Another “exclusive offer”, Vitamix teases just enough with email copy to lead viewers to their website:
5. Birthday and anniversary discounts and gifts
Personalization at its best—if you can promise a good time on birthdays, anniversaries, and other events, you'll make impressive sales with this type of newsletter.
Another Collin Street Bakery classic, this mother's day newsletter is ideal to capture last-minute orders for the occasion:
You can also make a grand yet thoughtful gesture by sending a few loyal and high-value customers gifts. This way, you might go from another restaurant brand to a part of someone's life while earning free social media PR.
6. Contests & giveaways
Contests and giveaways are unique ideas that improve sales and engagement and expand the email list. You can design small goals spread across multiple weeks by involving social media and friend recommendations and reward the top performers with freebies.

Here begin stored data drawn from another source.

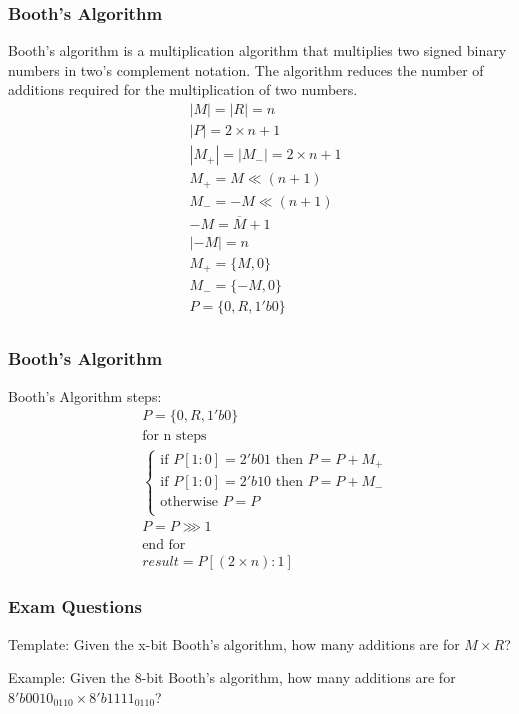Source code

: \begin{frame}
    \frametitle{Booth's Algorithm}
 Booth's algorithm is a multiplication algorithm that multiplies two signed binary numbers in two's complement notation.
 The algorithm reduces the number of additions required for the multiplication of two numbers.
    \begin{equation}
        \begin{aligned}
            &|M|=|R|=n\\
            &|P|=2 \times n + 1\\
            &|M_{+}|=|M_{-}|=2 \times n+1\\
            &M_{+}=M \ll (n + 1)\\
            &M_{-}=-M \ll (n + 1)\\
            &-M=\overline{M}+1\\
            &|-M|=n\\
            &M_{+}=\{M, 0\}\\
            &M_{-}=\{-M, 0\}\\
            &P=\{0,R,1'b0\}\\
        \end{aligned}
    \end{equation}
\end{frame}

\begin{frame}
    \frametitle{Booth's Algorithm}
 Booth's Algorithm steps:
    \begin{equation}
        \begin{aligned}
            &P=\{0,R,1'b0\}\\
            &\text{for n steps}\\
            &\begin{cases}
 \text{if } P[1:0]=2'b01 \text{ then } P=P+M_{+}\\
 \text{if } P[1:0]=2'b10 \text{ then } P=P+M_{-}\\
 \text{otherwise } P=P\\
            \end{cases}\\
            &P=P \ggg 1\\
            &\text{end for}\\
            &result=P[(2 \times n):1]
        \end{aligned}
    \end{equation}
\end{frame}

\begin{frame}
    \frametitle{Exam Questions}
 Template: Given the x-bit Booth's algorithm, how many additions are for $M \times R$?

 Example: Given the 8-bit Booth's algorithm, how many additions are for $8'b0010_0110 \times 8'b1111_0110$?
\end{frame}


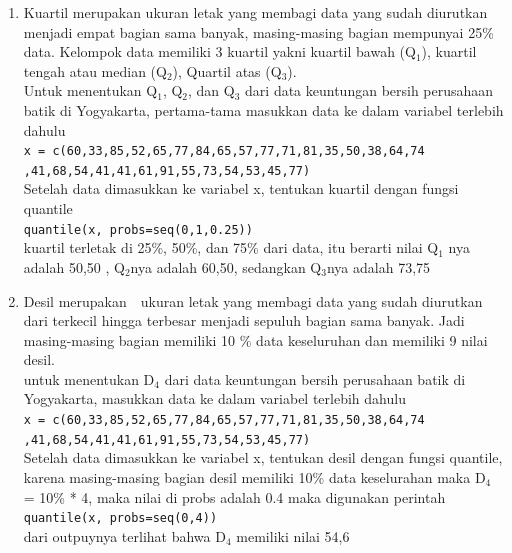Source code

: \documentclass[a4paper,12pt]{article}
\begin{document}
\begin{enumerate}[label=\alph*.]
	\item Kuartil merupakan ukuran letak yang membagi data yang sudah diurutkan menjadi empat bagian sama banyak, masing-masing bagian mempunyai 25\% data.
	Kelompok data memiliki 3 kuartil yakni kuartil bawah (Q$_{1}$), kuartil tengah atau median (Q$_{2}$), Quartil atas (Q$_{3}$). 
	\\Untuk menentukan Q$_{1}$, Q$_{2}$, dan Q$_{3}$ dari data keuntungan bersih perusahaan batik di Yogyakarta, pertama-tama masukkan data ke dalam variabel terlebih dahulu\\
	\texttt{x = c(60,33,85,52,65,77,84,65,57,77,71,81,35,50,38,64,74\\,41,68,54,41,41,61,91,55,73,54,53,45,77)\\}
	Setelah data dimasukkan ke variabel x, tentukan kuartil dengan fungsi quantile\\
	\texttt{quantile(x, probs=seq(0,1,0.25))\\}
	kuartil terletak di 25\%, 50\%, dan 75\% dari data, itu berarti nilai Q$_{1}$ nya adalah 50,50 , Q$_{2}$nya adalah 60,50, sedangkan Q$_{3}$nya adalah 73,75
	
	\item Desil merupakan  ukuran letak yang membagi data yang sudah diurutkan dari terkecil hingga terbesar menjadi sepuluh bagian sama banyak. Jadi masing-masing bagian memiliki 10 \% data keseluruhan dan memiliki 9 nilai desil.\\
	untuk menentukan D$_{4}$ dari data keuntungan bersih perusahaan batik di Yogyakarta, masukkan data ke dalam variabel terlebih dahulu\\
	\texttt{x = c(60,33,85,52,65,77,84,65,57,77,71,81,35,50,38,64,74\\,41,68,54,41,41,61,91,55,73,54,53,45,77)\\}
	Setelah data dimasukkan ke variabel x, tentukan desil dengan fungsi quantile, karena masing-masing bagian desil memiliki 10\% data keselurahan maka D$_{4}$ = 10\% * 4, maka nilai di probs adalah 0.4 maka digunakan perintah\\
	\texttt{quantile(x, probs=seq(0,4))\\}
	dari outpuynya terlihat bahwa D$_{4}$ memiliki nilai 54,6
	

\end{enumerate}
\end{document}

This Collin Street Bakery newsletter on father's day uses giveaway to drum up engagement and orders:
7. Business updates
Since newsletters are a personalized mode of communication, they might help you draw attention to major restaurant updates. From policy changes to price—news is best served in newsletters.
Reserve (now Resy) regularly uses newsletters to update subscribers about new changes:
8. An employee of the month
Customers love a good story and when they get to see real people behind the services, it creates trust and loyalty. Show how proud you're of your employees by highlighting the best performers each month.
Zomato runs a weekly newsletter template that promotes a delivery partner and helps readers see the people behind the brand:
9. Customer reviews
Social proof goes a long way in F&B and you can highlight how awesome your dishes are by sharing testimonials from real customers. Honest reviews from people encourage others to visit your place and leave more reviews for new prospects.
Magic Spoon chooses to see the funny side of customer reviews by creating an email that shows how much their customers love the cereal:
10. Loyalty programs
Since your restaurant email newsletter is already targeting highly invested groups, why not turn loyal customers into brand ambassadors? Loyalty programs work similarly to contests in creating sustained engagement but you can run it throughout the year.
Zoë's Kitchen uses a loyalty program right from the beginning to convert one-off buyers into long-term customers:
These are only a few advertising ideas that you can use as a starting point. The more time you spend creating, sending, and tracking your newsletters, the more effective topics you'll find for your subscribers.
Restaurants use weekly newsletters to build an online community of foodies and devoted fans and this can help them ride out difficult times. Make sure you only send a few emails per month and maintain a charming vibe so that subscribers look forward to reading what you have to say each week. That's how you use restaurant newsletters to build loyal customers.